The major U.S. index futures indicate a significantly higher opening on Monday, suggesting that stocks are poised to recover from the decline observed in the previous week. Early buying interest may be stimulated in response to a significant decline in the price of crude oil, which is experiencing a drop of 3.2 percent following an increase of 8.6 percent last week. The recent decline in crude oil prices follows President Donald Trump’s appeal to other nations for assistance in securing the Strait of Hormuz. “I am insisting that these nations take responsibility for safeguarding their own territory, as it rightfully belongs to them. “It’s the place from which they get their energy,” Trump stated. “They ought to come and assist us in safeguarding it.”
“Why are we maintaining the Hormuz Strait when it primarily serves China and various other nations?” he inquired. “Why are they not taking action?” Bargain hunting could also play a role in the initial strength observed on Wall Street following the major averages reaching their lowest closing levels in over three months last Friday. In the aftermath of Thursday’s sell-off, equities experienced a rebound in early trading on Friday; however, as the session unfolded, a significant shift back toward the downside was observed. The major averages retraced significantly from their initial peaks, entering negative territory. The major averages extended the significant declines observed in the prior session, reaching new three-month closing lows. The Nasdaq decreased by 206.62 points, representing a decline of 0.9 percent, closing at 22,105.36. The S&P 500 experienced a drop of 10.43 points, or 0.6 percent, ending at 6,632.19. Meanwhile, the Dow fell by 119.38 points, equivalent to a 0.3 percent decrease, finishing at 46,558.47.

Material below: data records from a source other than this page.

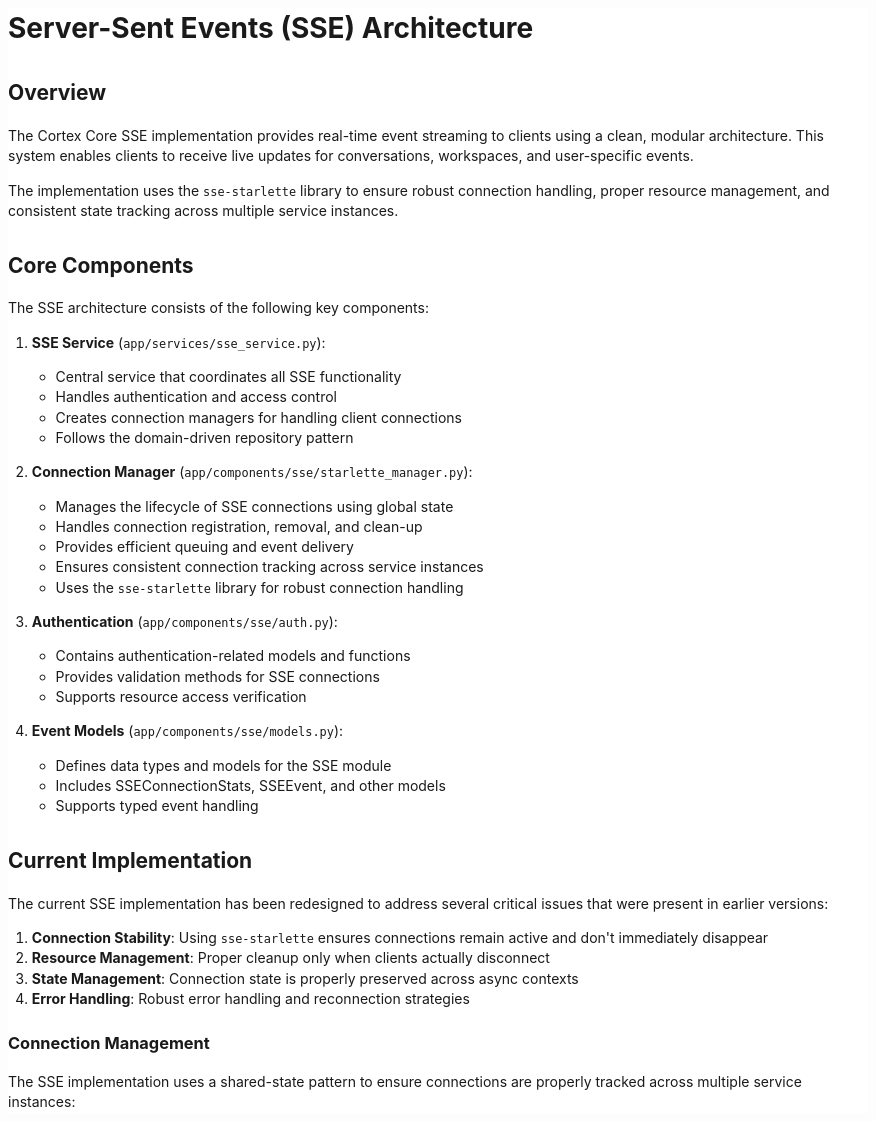 # Server-Sent Events (SSE) Architecture

## Overview

The Cortex Core SSE implementation provides real-time event streaming to clients using a clean, modular architecture. This system enables clients to receive live updates for conversations, workspaces, and user-specific events.

The implementation uses the `sse-starlette` library to ensure robust connection handling, proper resource management, and consistent state tracking across multiple service instances.

## Core Components

The SSE architecture consists of the following key components:

1. **SSE Service** (`app/services/sse_service.py`):
   - Central service that coordinates all SSE functionality
   - Handles authentication and access control
   - Creates connection managers for handling client connections
   - Follows the domain-driven repository pattern

2. **Connection Manager** (`app/components/sse/starlette_manager.py`):
   - Manages the lifecycle of SSE connections using global state
   - Handles connection registration, removal, and clean-up
   - Provides efficient queuing and event delivery
   - Ensures consistent connection tracking across service instances
   - Uses the `sse-starlette` library for robust connection handling

3. **Authentication** (`app/components/sse/auth.py`):
   - Contains authentication-related models and functions
   - Provides validation methods for SSE connections
   - Supports resource access verification

4. **Event Models** (`app/components/sse/models.py`):
   - Defines data types and models for the SSE module
   - Includes SSEConnectionStats, SSEEvent, and other models
   - Supports typed event handling

## Current Implementation

The current SSE implementation has been redesigned to address several critical issues that were present in earlier versions:

1. **Connection Stability**: Using `sse-starlette` ensures connections remain active and don't immediately disappear
2. **Resource Management**: Proper cleanup only when clients actually disconnect
3. **State Management**: Connection state is properly preserved across async contexts
4. **Error Handling**: Robust error handling and reconnection strategies

### Connection Management

The SSE implementation uses a shared-state pattern to ensure connections are properly tracked across multiple service instances:
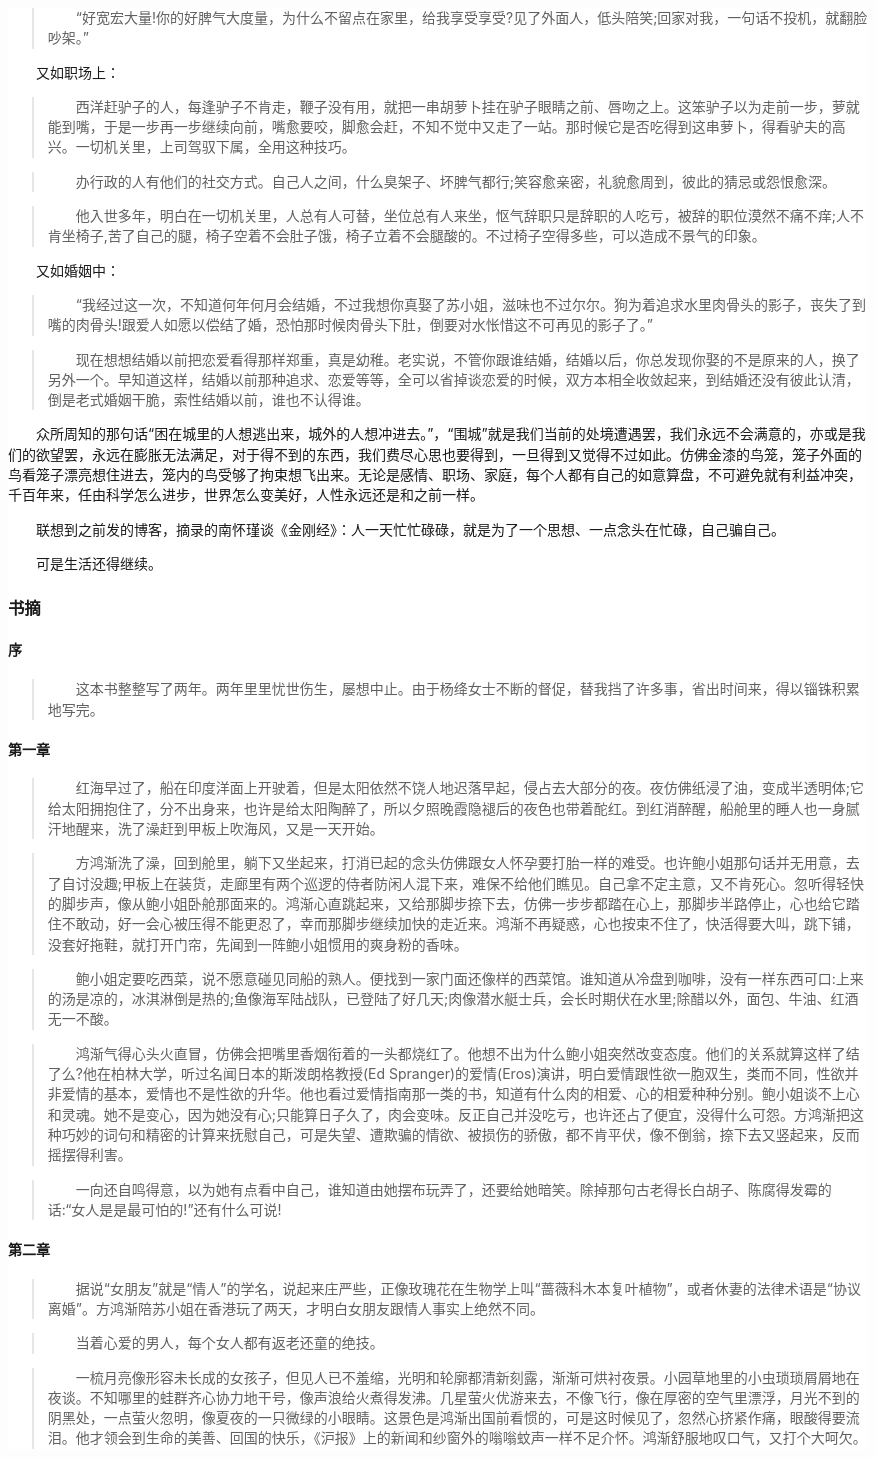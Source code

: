 >&emsp;&emsp;“好宽宏大量!你的好脾气大度量，为什么不留点在家里，给我享受享受?见了外面人，低头陪笑;回家对我，一句话不投机，就翻脸吵架。”

&emsp;&emsp;又如职场上：

>&emsp;&emsp;西洋赶驴子的人，每逢驴子不肯走，鞭子没有用，就把一串胡萝卜挂在驴子眼睛之前、唇吻之上。这笨驴子以为走前一步，萝就能到嘴，于是一步再一步继续向前，嘴愈要咬，脚愈会赶，不知不觉中又走了一站。那时候它是否吃得到这串萝卜，得看驴夫的高兴。一切机关里，上司驾驭下属，全用这种技巧。

>&emsp;&emsp;办行政的人有他们的社交方式。自己人之间，什么臭架子、坏脾气都行;笑容愈亲密，礼貌愈周到，彼此的猜忌或怨恨愈深。

>&emsp;&emsp;他入世多年，明白在一切机关里，人总有人可替，坐位总有人来坐，怄气辞职只是辞职的人吃亏，被辞的职位漠然不痛不痒;人不肯坐椅子,苦了自己的腿，椅子空着不会肚子饿，椅子立着不会腿酸的。不过椅子空得多些，可以造成不景气的印象。

&emsp;&emsp;又如婚姻中：

>&emsp;&emsp;“我经过这一次，不知道何年何月会结婚，不过我想你真娶了苏小姐，滋味也不过尔尔。狗为着追求水里肉骨头的影子，丧失了到嘴的肉骨头!跟爱人如愿以偿结了婚，恐怕那时候肉骨头下肚，倒要对水怅惜这不可再见的影子了。”

>&emsp;&emsp;现在想想结婚以前把恋爱看得那样郑重，真是幼稚。老实说，不管你跟谁结婚，结婚以后，你总发现你娶的不是原来的人，换了另外一个。早知道这样，结婚以前那种追求、恋爱等等，全可以省掉谈恋爱的时候，双方本相全收敛起来，到结婚还没有彼此认清，倒是老式婚姻干脆，索性结婚以前，谁也不认得谁。

&emsp;&emsp;众所周知的那句话“困在城里的人想逃出来，城外的人想冲进去。”，“围城”就是我们当前的处境遭遇罢，我们永远不会满意的，亦或是我们的欲望罢，永远在膨胀无法满足，对于得不到的东西，我们费尽心思也要得到，一旦得到又觉得不过如此。仿佛金漆的鸟笼，笼子外面的鸟看笼子漂亮想住进去，笼内的鸟受够了拘束想飞出来。无论是感情、职场、家庭，每个人都有自己的如意算盘，不可避免就有利益冲突，千百年来，任由科学怎么进步，世界怎么变美好，人性永远还是和之前一样。

&emsp;&emsp;联想到之前发的博客，摘录的南怀瑾谈《金刚经》：人一天忙忙碌碌，就是为了一个思想、一点念头在忙碌，自己骗自己。

&emsp;&emsp;可是生活还得继续。

### 书摘

#### 序
>&emsp;&emsp;这本书整整写了两年。两年里里忧世伤生，屡想中止。由于杨绛女士不断的督促，替我挡了许多事，省出时间来，得以锱铢积累地写完。

#### 第一章
>&emsp;&emsp;红海早过了，船在印度洋面上开驶着，但是太阳依然不饶人地迟落早起，侵占去大部分的夜。夜仿佛纸浸了油，变成半透明体;它给太阳拥抱住了，分不出身来，也许是给太阳陶醉了，所以夕照晚霞隐褪后的夜色也带着酡红。到红消醉醒，船舱里的睡人也一身腻汗地醒来，洗了澡赶到甲板上吹海风，又是一天开始。

>&emsp;&emsp;方鸿渐洗了澡，回到舱里，躺下又坐起来，打消已起的念头仿佛跟女人怀孕要打胎一样的难受。也许鲍小姐那句话并无用意，去了自讨没趣;甲板上在装货，走廊里有两个巡逻的侍者防闲人混下来，难保不给他们瞧见。自己拿不定主意，又不肯死心。忽听得轻快的脚步声，像从鲍小姐卧舱那面来的。鸿渐心直跳起来，又给那脚步捺下去，仿佛一步步都踏在心上，那脚步半路停止，心也给它踏住不敢动，好一会心被压得不能更忍了，幸而那脚步继续加快的走近来。鸿渐不再疑惑，心也按束不住了，快活得要大叫，跳下铺，没套好拖鞋，就打开门帘，先闻到一阵鲍小姐惯用的爽身粉的香味。

>&emsp;&emsp;鲍小姐定要吃西菜，说不愿意碰见同船的熟人。便找到一家门面还像样的西菜馆。谁知道从冷盘到咖啡，没有一样东西可口:上来的汤是凉的，冰淇淋倒是热的;鱼像海军陆战队，已登陆了好几天;肉像潜水艇士兵，会长时期伏在水里;除醋以外，面包、牛油、红酒无一不酸。

>&emsp;&emsp;鸿渐气得心头火直冒，仿佛会把嘴里香烟衔着的一头都烧红了。他想不出为什么鲍小姐突然改变态度。他们的关系就算这样了结了么?他在柏林大学，听过名闻日本的斯泼朗格教授(Ed Spranger)的爱情(Eros)演讲，明白爱情跟性欲一胞双生，类而不同，性欲并非爱情的基本，爱情也不是性欲的升华。他也看过爱情指南那一类的书，知道有什么肉的相爱、心的相爱种种分别。鲍小姐谈不上心和灵魂。她不是变心，因为她没有心;只能算日子久了，肉会变味。反正自己并没吃亏，也许还占了便宜，没得什么可怨。方鸿渐把这种巧妙的词句和精密的计算来抚慰自己，可是失望、遭欺骗的情欲、被损伤的骄傲，都不肯平伏，像不倒翁，捺下去又竖起来，反而摇摆得利害。

>&emsp;&emsp;一向还自鸣得意，以为她有点看中自己，谁知道由她摆布玩弄了，还要给她暗笑。除掉那句古老得长白胡子、陈腐得发霉的话:“女人是是最可怕的!”还有什么可说!

#### 第二章
>&emsp;&emsp;据说“女朋友”就是“情人”的学名，说起来庄严些，正像玫瑰花在生物学上叫“蔷薇科木本复叶植物”，或者休妻的法律术语是“协议离婚”。方鸿渐陪苏小姐在香港玩了两天，才明白女朋友跟情人事实上绝然不同。

>&emsp;&emsp;当着心爱的男人，每个女人都有返老还童的绝技。

>&emsp;&emsp;一梳月亮像形容未长成的女孩子，但见人已不羞缩，光明和轮廓都清新刻露，渐渐可烘衬夜景。小园草地里的小虫琐琐屑屑地在夜谈。不知哪里的蛙群齐心协力地干号，像声浪给火煮得发沸。几星萤火优游来去，不像飞行，像在厚密的空气里漂浮，月光不到的阴黑处，一点萤火忽明，像夏夜的一只微绿的小眼睛。这景色是鸿渐出国前看惯的，可是这时候见了，忽然心挤紧作痛，眼酸得要流泪。他才领会到生命的美善、回国的快乐，《沪报》上的新闻和纱窗外的嗡嗡蚊声一样不足介怀。鸿渐舒服地叹口气，又打个大呵欠。
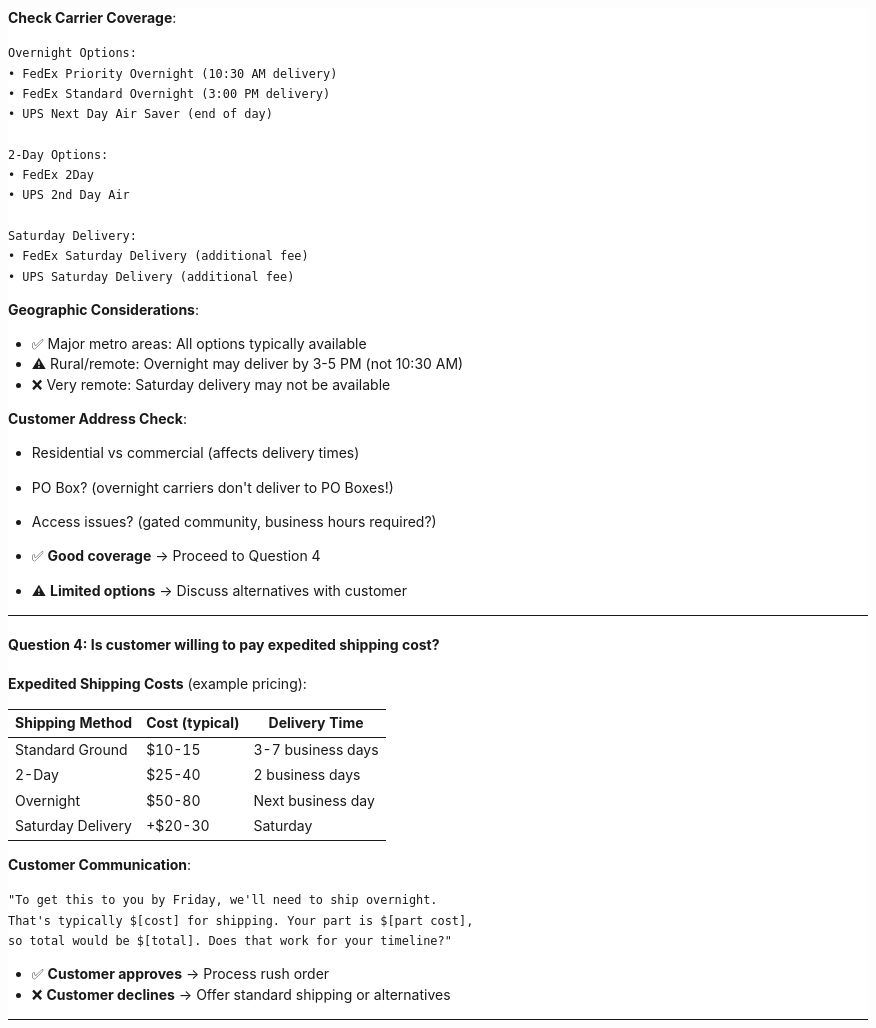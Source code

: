 **Check Carrier Coverage**:
```
Overnight Options:
• FedEx Priority Overnight (10:30 AM delivery)
• FedEx Standard Overnight (3:00 PM delivery)
• UPS Next Day Air Saver (end of day)

2-Day Options:
• FedEx 2Day
• UPS 2nd Day Air

Saturday Delivery:
• FedEx Saturday Delivery (additional fee)
• UPS Saturday Delivery (additional fee)
```

**Geographic Considerations**:
- ✅ Major metro areas: All options typically available
- ⚠️ Rural/remote: Overnight may deliver by 3-5 PM (not 10:30 AM)
- ❌ Very remote: Saturday delivery may not be available

**Customer Address Check**:
- Residential vs commercial (affects delivery times)
- PO Box? (overnight carriers don't deliver to PO Boxes!)
- Access issues? (gated community, business hours required?)

- ✅ **Good coverage** → Proceed to Question 4
- ⚠️ **Limited options** → Discuss alternatives with customer

---

#### Question 4: Is customer willing to pay expedited shipping cost?

**Expedited Shipping Costs** (example pricing):

| Shipping Method | Cost (typical) | Delivery Time |
|-----------------|----------------|---------------|
| Standard Ground | $10-15 | 3-7 business days |
| 2-Day | $25-40 | 2 business days |
| Overnight | $50-80 | Next business day |
| Saturday Delivery | +$20-30 | Saturday |

**Customer Communication**:
```
"To get this to you by Friday, we'll need to ship overnight. 
That's typically $[cost] for shipping. Your part is $[part cost], 
so total would be $[total]. Does that work for your timeline?"
```

- ✅ **Customer approves** → Process rush order
- ❌ **Customer declines** → Offer standard shipping or alternatives

---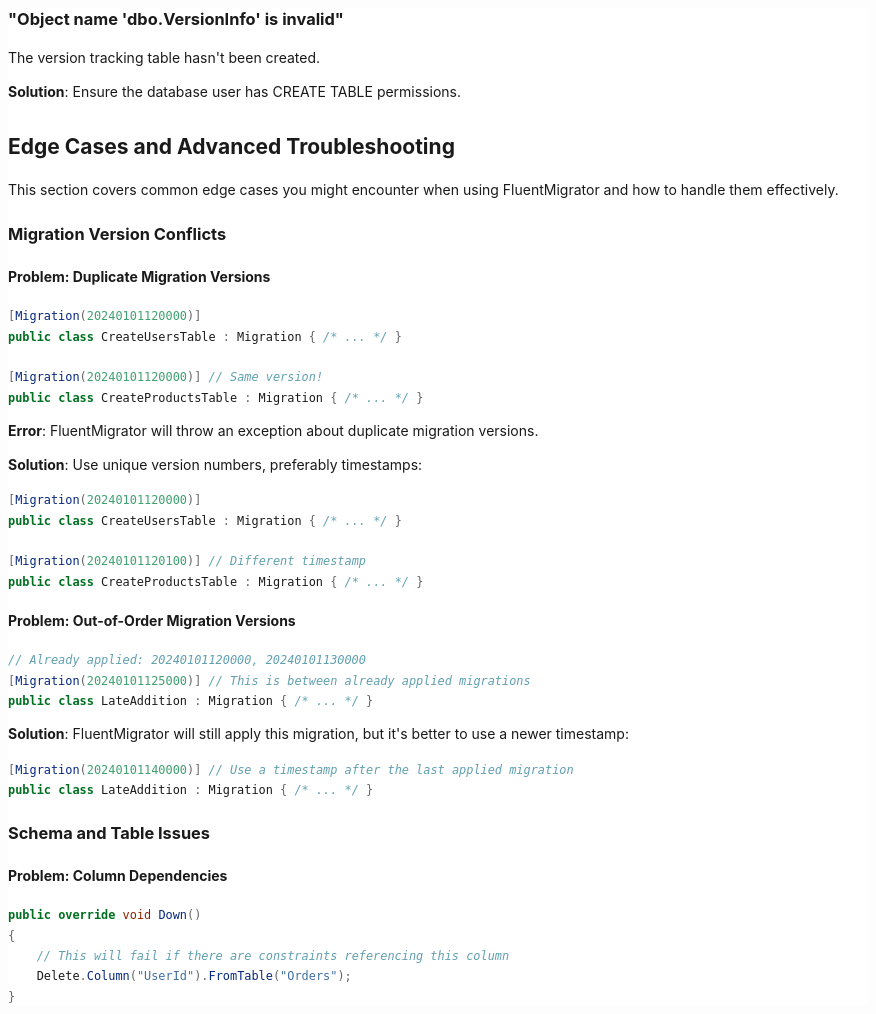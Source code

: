 ### "Object name 'dbo.VersionInfo' is invalid"
The version tracking table hasn't been created.

**Solution**: Ensure the database user has CREATE TABLE permissions.

## Edge Cases and Advanced Troubleshooting

This section covers common edge cases you might encounter when using FluentMigrator and how to handle them effectively.

### Migration Version Conflicts

#### Problem: Duplicate Migration Versions
```csharp
[Migration(20240101120000)]
public class CreateUsersTable : Migration { /* ... */ }

[Migration(20240101120000)] // Same version!
public class CreateProductsTable : Migration { /* ... */ }
```

**Error**: FluentMigrator will throw an exception about duplicate migration versions.

**Solution**: Use unique version numbers, preferably timestamps:
```csharp
[Migration(20240101120000)]
public class CreateUsersTable : Migration { /* ... */ }

[Migration(20240101120100)] // Different timestamp
public class CreateProductsTable : Migration { /* ... */ }
```

#### Problem: Out-of-Order Migration Versions
```csharp
// Already applied: 20240101120000, 20240101130000
[Migration(20240101125000)] // This is between already applied migrations
public class LateAddition : Migration { /* ... */ }
```

**Solution**: FluentMigrator will still apply this migration, but it's better to use a newer timestamp:
```csharp
[Migration(20240101140000)] // Use a timestamp after the last applied migration
public class LateAddition : Migration { /* ... */ }
```

### Schema and Table Issues

#### Problem: Column Dependencies
```csharp
public override void Down()
{
    // This will fail if there are constraints referencing this column
    Delete.Column("UserId").FromTable("Orders");
}
```

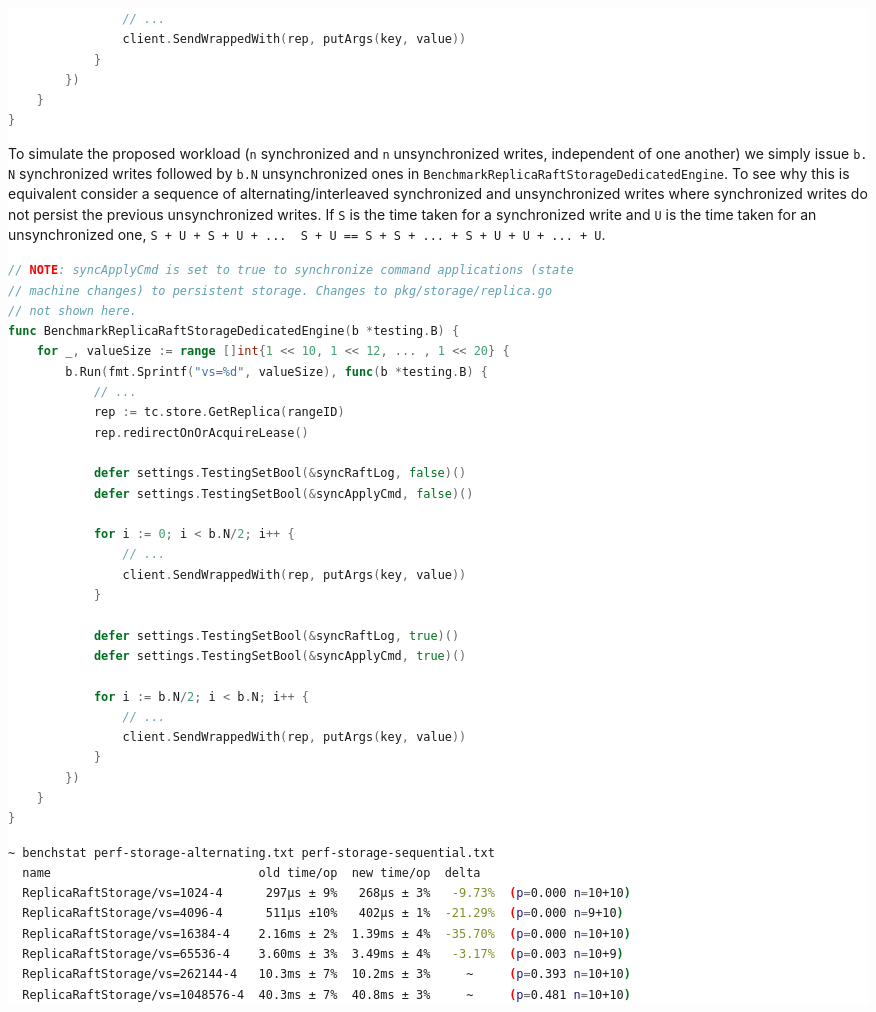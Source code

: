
 ```go
                // ...
                client.SendWrappedWith(rep, putArgs(key, value))
            }
        })
    }
}
```

To simulate the proposed workload (`n` synchronized and `n` unsynchronized
writes, independent of one another) we simply issue `b.N` synchronized writes
followed by `b.N` unsynchronized ones in
`BenchmarkReplicaRaftStorageDedicatedEngine`. To see why this is equivalent
consider a sequence of alternating/interleaved synchronized and unsynchronized
writes where synchronized writes do not persist the previous unsynchronized
writes. If `S` is the time taken for a synchronized write and `U` is the time
taken for an unsynchronized one,
`S + U + S + U + ...  S + U == S + S + ... + S + U + U + ... + U`.

```go
// NOTE: syncApplyCmd is set to true to synchronize command applications (state
// machine changes) to persistent storage. Changes to pkg/storage/replica.go
// not shown here.
func BenchmarkReplicaRaftStorageDedicatedEngine(b *testing.B) {
    for _, valueSize := range []int{1 << 10, 1 << 12, ... , 1 << 20} {
        b.Run(fmt.Sprintf("vs=%d", valueSize), func(b *testing.B) {
            // ...
            rep := tc.store.GetReplica(rangeID)
            rep.redirectOnOrAcquireLease()

            defer settings.TestingSetBool(&syncRaftLog, false)()
            defer settings.TestingSetBool(&syncApplyCmd, false)()

            for i := 0; i < b.N/2; i++ {
                // ...
                client.SendWrappedWith(rep, putArgs(key, value))
            }

            defer settings.TestingSetBool(&syncRaftLog, true)()
            defer settings.TestingSetBool(&syncApplyCmd, true)()

            for i := b.N/2; i < b.N; i++ {
                // ...
                client.SendWrappedWith(rep, putArgs(key, value))
            }
        })
    }
}
```

```sh
~ benchstat perf-storage-alternating.txt perf-storage-sequential.txt
  name                             old time/op  new time/op  delta
  ReplicaRaftStorage/vs=1024-4      297µs ± 9%   268µs ± 3%   -9.73%  (p=0.000 n=10+10)
  ReplicaRaftStorage/vs=4096-4      511µs ±10%   402µs ± 1%  -21.29%  (p=0.000 n=9+10)
  ReplicaRaftStorage/vs=16384-4    2.16ms ± 2%  1.39ms ± 4%  -35.70%  (p=0.000 n=10+10)
  ReplicaRaftStorage/vs=65536-4    3.60ms ± 3%  3.49ms ± 4%   -3.17%  (p=0.003 n=10+9)
  ReplicaRaftStorage/vs=262144-4   10.3ms ± 7%  10.2ms ± 3%     ~     (p=0.393 n=10+10)
  ReplicaRaftStorage/vs=1048576-4  40.3ms ± 7%  40.8ms ± 3%     ~     (p=0.481 n=10+10)
```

During the week, the Dow experienced a decline of 2.0 percent, the S&P 500 fell by 1.6 percent, and the Nasdaq decreased by 1.3 percent. The observed pullback throughout the session was primarily influenced by market reactions to fluctuations in crude oil prices. Equities experienced a temporary uplift following a decline in crude oil prices, with April delivery crude dropping by as much as 3.9 percent after a significant surge in the preceding two sessions. Nevertheless, crude oil prices rebounded from the initial decline and surged significantly throughout the session, contributing to the downturn in stocks. The fluctuations in oil prices can be attributed to President Donald Trump’s intensified rhetoric towards Iran, labeling the regime as “deranged scumbags” and expressing that he has the “great honor” to eliminate them. On the U.S. economic front, a report from the Commerce Department, which is usually scrutinized, indicated that the annual rate of consumer price growth unexpectedly decelerated in January.
The Commerce Department reported that the annual growth rate of its PCE price index decreased to 2.8 percent in January, down from 2.9 percent in December. The annual growth rate was anticipated to stay constant. In the interim, the yearly growth rate of the core PCE price index, which omits food and energy prices, increased to 3.1 percent in January, up from 3.0 percent in December. The pace of growth is expected to remain unchanged, according to economists. A separate report from the Commerce Department indicated that U.S. economic growth decelerated significantly more than earlier estimates suggested in the fourth quarter of 2025. Gold stocks experienced a significant decline in tandem with the price of the precious metal, resulting in a 5.2 percent drop in the NYSE Arca Gold Bugs Index, marking its lowest closing level in over a month. Notable fragility was evident in the steel sector, as demonstrated by the 2.7 percent decline in the NYSE Arca Steel Index. Airline and software stocks experienced significant declines during the day, whereas utilities and natural gas stocks demonstrated upward movement.